Spinocerebellar ataxia type-1 (SCA1) is caused by an abnormally expanded polyglutamine (polyQ) tract in ataxin-1. These expansions are responsible for protein misfolding and self-assembly into intranuclear inclusion bodies (IIBs) that are somehow linked to neuronal death. However, owing to lack of a suitable cellular model, the downstream consequences of IIB formation are yet to be resolved. Here, we describe a nuclear protein aggregation model of pathogenic human ataxin-1 and characterize IIB effects. Using an inducible Sleeping Beauty transposon system, we overexpressed the ATXN1(Q82) gene in human mesenchymal stem cells that are resistant to the early cytotoxic effects caused by the expression of the mutant protein.
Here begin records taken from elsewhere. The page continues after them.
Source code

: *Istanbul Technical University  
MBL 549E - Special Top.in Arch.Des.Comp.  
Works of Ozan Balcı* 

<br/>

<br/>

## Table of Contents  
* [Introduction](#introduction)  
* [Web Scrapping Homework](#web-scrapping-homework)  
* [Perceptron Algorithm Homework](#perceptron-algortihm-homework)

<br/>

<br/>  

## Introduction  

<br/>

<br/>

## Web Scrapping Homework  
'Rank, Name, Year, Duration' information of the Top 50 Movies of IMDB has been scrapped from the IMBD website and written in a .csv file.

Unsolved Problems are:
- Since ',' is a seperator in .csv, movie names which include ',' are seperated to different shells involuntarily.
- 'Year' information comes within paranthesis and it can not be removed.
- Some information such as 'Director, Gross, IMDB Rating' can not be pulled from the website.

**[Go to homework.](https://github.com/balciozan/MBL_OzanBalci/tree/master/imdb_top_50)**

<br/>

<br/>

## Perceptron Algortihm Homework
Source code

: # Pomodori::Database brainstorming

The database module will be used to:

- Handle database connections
We characterized the structure and the protein composition of insoluble polyQ IIBs which gradually occupy the nuclei and are responsible for the generation of reactive oxygen species. In response to their formation, our transcriptome analysis reveals a cerebellum-specific perturbed protein interaction network, primarily affecting protein synthesis. We propose that insoluble polyQ IIBs cause oxidative and nucleolar stress and affect the assembly of the ribosome by capturing or down-regulating essential components. The inducible cell system can be utilized to decipher the cellular consequences of polyQ protein aggregation. Our strategy provides a broadly applicable methodology for studying polyQ diseases.